MATERIAL TO PROCESS:
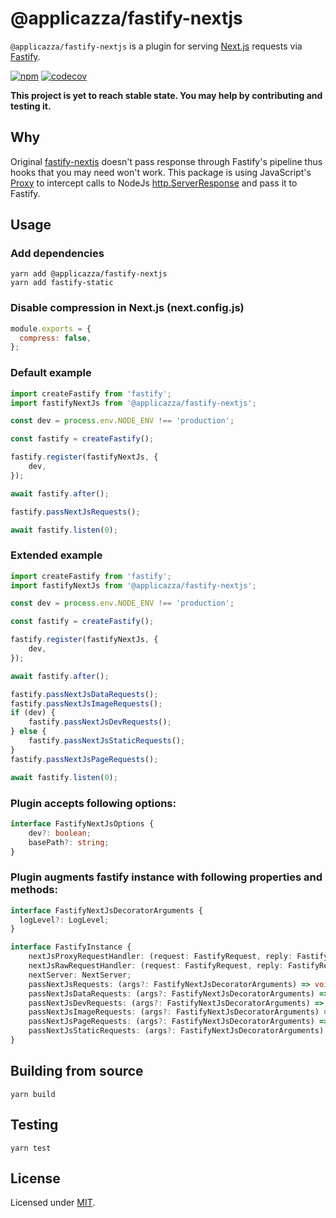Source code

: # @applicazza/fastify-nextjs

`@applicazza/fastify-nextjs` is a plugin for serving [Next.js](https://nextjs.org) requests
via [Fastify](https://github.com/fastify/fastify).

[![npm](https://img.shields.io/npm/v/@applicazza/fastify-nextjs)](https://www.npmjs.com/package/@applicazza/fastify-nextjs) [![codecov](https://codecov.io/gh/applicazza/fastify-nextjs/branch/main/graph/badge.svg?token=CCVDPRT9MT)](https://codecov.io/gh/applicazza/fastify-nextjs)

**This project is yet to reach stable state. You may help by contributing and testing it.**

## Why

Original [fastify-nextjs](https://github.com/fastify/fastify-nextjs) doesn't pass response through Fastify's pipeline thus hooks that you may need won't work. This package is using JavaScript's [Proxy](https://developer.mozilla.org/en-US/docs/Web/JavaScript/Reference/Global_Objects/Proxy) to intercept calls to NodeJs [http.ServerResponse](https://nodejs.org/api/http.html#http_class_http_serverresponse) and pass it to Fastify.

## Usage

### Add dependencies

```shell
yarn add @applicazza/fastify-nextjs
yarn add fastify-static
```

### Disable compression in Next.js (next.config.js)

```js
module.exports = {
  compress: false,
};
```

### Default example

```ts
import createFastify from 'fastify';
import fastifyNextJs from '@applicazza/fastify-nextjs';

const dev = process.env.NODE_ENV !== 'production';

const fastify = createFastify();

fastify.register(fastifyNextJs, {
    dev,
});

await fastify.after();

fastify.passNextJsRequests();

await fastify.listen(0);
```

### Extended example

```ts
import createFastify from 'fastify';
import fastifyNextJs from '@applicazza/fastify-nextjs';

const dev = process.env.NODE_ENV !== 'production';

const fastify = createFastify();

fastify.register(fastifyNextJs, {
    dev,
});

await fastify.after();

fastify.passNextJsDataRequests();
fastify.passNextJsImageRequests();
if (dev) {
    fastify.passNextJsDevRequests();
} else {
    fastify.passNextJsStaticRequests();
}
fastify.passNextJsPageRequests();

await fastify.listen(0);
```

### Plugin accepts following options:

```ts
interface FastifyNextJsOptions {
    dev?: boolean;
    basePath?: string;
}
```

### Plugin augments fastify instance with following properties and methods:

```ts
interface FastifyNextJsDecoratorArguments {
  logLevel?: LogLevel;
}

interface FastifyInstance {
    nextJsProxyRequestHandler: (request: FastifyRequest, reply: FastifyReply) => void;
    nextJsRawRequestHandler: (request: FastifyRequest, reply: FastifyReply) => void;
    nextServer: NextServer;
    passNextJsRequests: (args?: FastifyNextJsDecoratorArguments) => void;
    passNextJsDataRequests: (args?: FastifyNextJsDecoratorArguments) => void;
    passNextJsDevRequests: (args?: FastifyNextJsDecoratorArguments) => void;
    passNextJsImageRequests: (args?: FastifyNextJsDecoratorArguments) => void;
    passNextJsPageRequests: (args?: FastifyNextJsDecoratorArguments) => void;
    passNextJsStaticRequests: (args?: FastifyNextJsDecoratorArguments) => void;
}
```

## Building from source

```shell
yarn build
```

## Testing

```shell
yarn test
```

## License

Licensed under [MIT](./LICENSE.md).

--

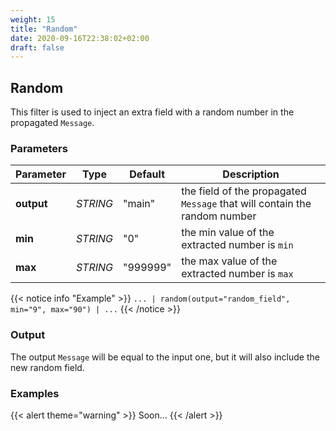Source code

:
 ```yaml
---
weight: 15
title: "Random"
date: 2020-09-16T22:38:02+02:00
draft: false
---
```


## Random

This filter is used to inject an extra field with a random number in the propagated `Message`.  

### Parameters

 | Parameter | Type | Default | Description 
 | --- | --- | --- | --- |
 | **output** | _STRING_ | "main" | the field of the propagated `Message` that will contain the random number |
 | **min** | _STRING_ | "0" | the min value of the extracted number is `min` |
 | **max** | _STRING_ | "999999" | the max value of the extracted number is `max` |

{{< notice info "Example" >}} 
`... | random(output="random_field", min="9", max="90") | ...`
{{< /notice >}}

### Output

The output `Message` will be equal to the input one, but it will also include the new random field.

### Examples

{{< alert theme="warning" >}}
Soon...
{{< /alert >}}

AIM OF THE EXERCISE: Among the lines above, find those with the word "interface". Copy them.

SOLVED PROBLEM:
interface FastifyNextJsOptions {
interface FastifyNextJsDecoratorArguments {
interface FastifyInstance {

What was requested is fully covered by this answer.